(Information provided)

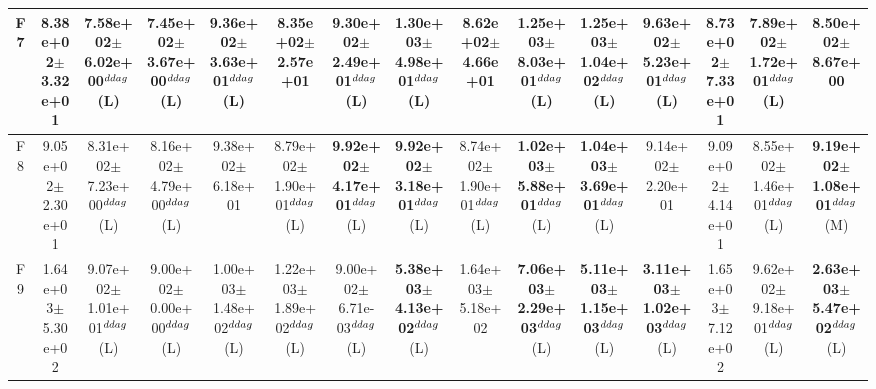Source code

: \begin{table}[!t]
\begin{tabular}{c|cccccccccccccc}
F7  & 8.38e+02$\pm$3.32e+01  & 7.58e+02$\pm$6.02e+00$^{\\ddag}$ (L)  & 7.45e+02$\pm$3.67e+00$^{\\ddag}$ (L)  & \textbf{9.36e+02$\pm$3.63e+01}$^{\\ddag}$ (L)  & 8.35e+02$\pm$2.57e+01   & \textbf{9.30e+02$\pm$2.49e+01}$^{\\ddag}$ (L)  & \textbf{1.30e+03$\pm$4.98e+01}$^{\\ddag}$ (L)  & 8.62e+02$\pm$4.66e+01   & \textbf{1.25e+03$\pm$8.03e+01}$^{\\ddag}$ (L)  & \textbf{1.25e+03$\pm$1.04e+02}$^{\\ddag}$ (L)  & \textbf{9.63e+02$\pm$5.23e+01}$^{\\ddag}$ (L)  & 8.73e+02$\pm$7.33e+01   & 7.89e+02$\pm$1.72e+01$^{\\ddag}$ (L)  & 8.50e+02$\pm$8.67e+00  \\ \hline
F8  & 9.05e+02$\pm$2.30e+01  & 8.31e+02$\pm$7.23e+00$^{\\ddag}$ (L)  & 8.16e+02$\pm$4.79e+00$^{\\ddag}$ (L)  & 9.38e+02$\pm$6.18e+01   & 8.79e+02$\pm$1.90e+01$^{\\ddag}$ (L)  & \textbf{9.92e+02$\pm$4.17e+01}$^{\\ddag}$ (L)  & \textbf{9.92e+02$\pm$3.18e+01}$^{\\ddag}$ (L)  & 8.74e+02$\pm$1.90e+01$^{\\ddag}$ (L)  & \textbf{1.02e+03$\pm$5.88e+01}$^{\\ddag}$ (L)  & \textbf{1.04e+03$\pm$3.69e+01}$^{\\ddag}$ (L)  & 9.14e+02$\pm$2.20e+01   & 9.09e+02$\pm$4.14e+01   & 8.55e+02$\pm$1.46e+01$^{\\ddag}$ (L)  & \textbf{9.19e+02$\pm$1.08e+01}$^{\\ddag}$ (M) \\ \hline
F9  & 1.64e+03$\pm$5.30e+02  & 9.07e+02$\pm$1.01e+01$^{\\ddag}$ (L)  & 9.00e+02$\pm$0.00e+00$^{\\ddag}$ (L)  & 1.00e+03$\pm$1.48e+02$^{\\ddag}$ (L)  & 1.22e+03$\pm$1.89e+02$^{\\ddag}$ (L)  & 9.00e+02$\pm$6.71e-03$^{\\ddag}$ (L)  & \textbf{5.38e+03$\pm$4.13e+02}$^{\\ddag}$ (L)  & 1.64e+03$\pm$5.18e+02   & \textbf{7.06e+03$\pm$2.29e+03}$^{\\ddag}$ (L)  & \textbf{5.11e+03$\pm$1.15e+03}$^{\\ddag}$ (L)  & \textbf{3.11e+03$\pm$1.02e+03}$^{\\ddag}$ (L)  & 1.65e+03$\pm$7.12e+02   & 9.62e+02$\pm$9.18e+01$^{\\ddag}$ (L)  & \textbf{2.63e+03$\pm$5.47e+02}$^{\\ddag}$ (L) \\ \hline

\end{tabular}
\end{table}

(End Information provided)

### [Task goal]
Repeat the records above exactly, from the first line through the line that contains "(M) \\ \hline", and leave out the pictures.

### [The completed task]
Source code

: \begin{table}[!t]
\begin{tabular}{c|cccccccccccccc}
F7  & 8.38e+02$\pm$3.32e+01  & 7.58e+02$\pm$6.02e+00$^{\\ddag}$ (L)  & 7.45e+02$\pm$3.67e+00$^{\\ddag}$ (L)  & \textbf{9.36e+02$\pm$3.63e+01}$^{\\ddag}$ (L)  & 8.35e+02$\pm$2.57e+01   & \textbf{9.30e+02$\pm$2.49e+01}$^{\\ddag}$ (L)  & \textbf{1.30e+03$\pm$4.98e+01}$^{\\ddag}$ (L)  & 8.62e+02$\pm$4.66e+01   & \textbf{1.25e+03$\pm$8.03e+01}$^{\\ddag}$ (L)  & \textbf{1.25e+03$\pm$1.04e+02}$^{\\ddag}$ (L)  & \textbf{9.63e+02$\pm$5.23e+01}$^{\\ddag}$ (L)  & 8.73e+02$\pm$7.33e+01   & 7.89e+02$\pm$1.72e+01$^{\\ddag}$ (L)  & 8.50e+02$\pm$8.67e+00  \\ \hline
F8  & 9.05e+02$\pm$2.30e+01  & 8.31e+02$\pm$7.23e+00$^{\\ddag}$ (L)  & 8.16e+02$\pm$4.79e+00$^{\\ddag}$ (L)  & 9.38e+02$\pm$6.18e+01   & 8.79e+02$\pm$1.90e+01$^{\\ddag}$ (L)  & \textbf{9.92e+02$\pm$4.17e+01}$^{\\ddag}$ (L)  & \textbf{9.92e+02$\pm$3.18e+01}$^{\\ddag}$ (L)  & 8.74e+02$\pm$1.90e+01$^{\\ddag}$ (L)  & \textbf{1.02e+03$\pm$5.88e+01}$^{\\ddag}$ (L)  & \textbf{1.04e+03$\pm$3.69e+01}$^{\\ddag}$ (L)  & 9.14e+02$\pm$2.20e+01   & 9.09e+02$\pm$4.14e+01   & 8.55e+02$\pm$1.46e+01$^{\\ddag}$ (L)  & \textbf{9.19e+02$\pm$1.08e+01}$^{\\ddag}$ (M) \\ \hline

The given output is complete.